Suriye direniş cephesinde önemli bir ülke. Bu sebeple insanlar olası bir devrimle yeni yönetimin bu direniş cephesinde ayrılmasından korkuyor. Suriye halkı Filistin’i yalnız bırakırılmasına ne der?

Aksine 40 yıldır İsrail’in en güvenli sınır Suriye sınırı. Esed yönetimi İsrail’in sadık bekçisidir. 40 yıldır işgal edilmiş Golan için tek bir kurşun atmamıştır. Taş atmak isteyenleri ise hapsetmektedir. Rami Mahluf “İsrail’in güvenliğini Suriye’nin güvenliğine bağlıdır.” demedi mi? Bizler halk olarak yıllardır Filistin davasının yanındayız. Mısır’da yaşanan devrimden sonra Filistinlilerin daha iyi olmadı mı? Bizler devrimle Filistin davasını sözlü değil gerçekte anlamda savunacağız.

Tahminen şu ana kadar Humus’ta ölü ve yaralı sayısı kaç oldu?

Ölü sayısı net değil. Mesele 17 Nisan’daki kayıpları eklersek sayıyı binle ifade etmemiz gerekir. Yaralılarımız ise 5000’in üzerinde. Onlarda hastanelerde tedavi edilmedikleri için tam kayıt tutulamıyor. Çünkü güvenlik güçleri hastanedeki yaralılarımızı öldürüyor. Hatta narkoz alımını bile yasakladı. Bu sebeple yaralılarımız evlerde narkozsuz ameliyat ediliyor.

Talepleriniz neler?

Özgürlük, Adalet, Onurlu bir hayat yeter (bes)

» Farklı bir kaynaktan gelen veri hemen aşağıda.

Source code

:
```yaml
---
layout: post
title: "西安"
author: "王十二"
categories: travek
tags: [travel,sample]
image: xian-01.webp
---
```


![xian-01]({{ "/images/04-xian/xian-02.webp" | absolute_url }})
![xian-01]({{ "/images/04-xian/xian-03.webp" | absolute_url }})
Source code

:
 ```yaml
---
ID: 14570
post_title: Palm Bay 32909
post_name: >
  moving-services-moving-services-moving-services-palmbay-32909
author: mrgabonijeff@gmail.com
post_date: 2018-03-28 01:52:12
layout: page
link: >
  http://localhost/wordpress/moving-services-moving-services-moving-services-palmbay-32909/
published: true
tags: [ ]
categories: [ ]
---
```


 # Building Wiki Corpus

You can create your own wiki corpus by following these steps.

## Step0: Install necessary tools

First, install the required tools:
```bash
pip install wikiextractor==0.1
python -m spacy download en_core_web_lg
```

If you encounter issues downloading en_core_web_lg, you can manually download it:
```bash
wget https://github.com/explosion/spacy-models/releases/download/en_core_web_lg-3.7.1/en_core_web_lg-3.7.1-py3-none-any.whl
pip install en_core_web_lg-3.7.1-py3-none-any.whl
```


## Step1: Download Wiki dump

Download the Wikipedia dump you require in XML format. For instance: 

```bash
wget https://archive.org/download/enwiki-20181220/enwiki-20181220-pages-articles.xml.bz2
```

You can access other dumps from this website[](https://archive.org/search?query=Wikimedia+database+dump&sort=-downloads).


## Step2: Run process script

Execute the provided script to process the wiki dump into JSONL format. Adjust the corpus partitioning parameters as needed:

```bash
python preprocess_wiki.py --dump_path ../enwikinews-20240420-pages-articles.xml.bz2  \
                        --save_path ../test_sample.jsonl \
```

Humus’un şu anki durumu nasıl, tanklar çekildi mi?

Hayır, halen Humus kuşatma altında yaklaşık 330 tank şehrin önemli noktalarında bekliyor. Yoğun bir şekilde tutuklamalar yapılıyor ancak bizlerde bir direnişimizde kararlıyız sonuna kadar direneceğiz.

Türkiye halkına ne söylemek istersiniz?

Bizler tarih boyunca beraber yaşamış tek bir halkız. Uzun yıllar ayrı kaldıktan sonra tekrar bir araya geliyoruz. Bizler sizlerin bir parçasıyız. Suriye’deki, Şam’daki bir parçanızın acılarına ortak olun. Bizler iç savaş ve ya dış güçlerin gelmesini istemiyoruz. Suriyeli Nusayri, Sunni, Hristiyan olsun başka mezhepten veya dinden birinin kanının dökülmesini istemiyoruz. Eylemlerimiz yöneticilere karşıdır sadece. Suriye halkı olarak Arap’ıyla, Kürt’üyle, Türk’üyle özgürlük ve adaletin olduğu bütünlüğünü korumuş bir Suriye istiyoruz. Tekrar sizlerle Beşar yönetiminin yaptığı yapay ile değil gerçek bir şekilde kucaklaşmak istiyoruz. Türkiye hükümetine, özellikle Başbakan Recep Tayyip Erdoğan ve Dışişleri Bakanı Ahmet Davutoğlu’na Türkiye halkı ile bizleri bir araya getirme çabalarından dolayı teşekkür ediyorum. Ancak bu katillerle daha fazla yol alınmaz, bunlara güvenilmez. Bunlar sahtekardır, yıllarca Türkiye hükümeti Suriye ile bir arada oldu ancak bunlar sizleri de kandırdı. Lütfen bizlerle beraber olun!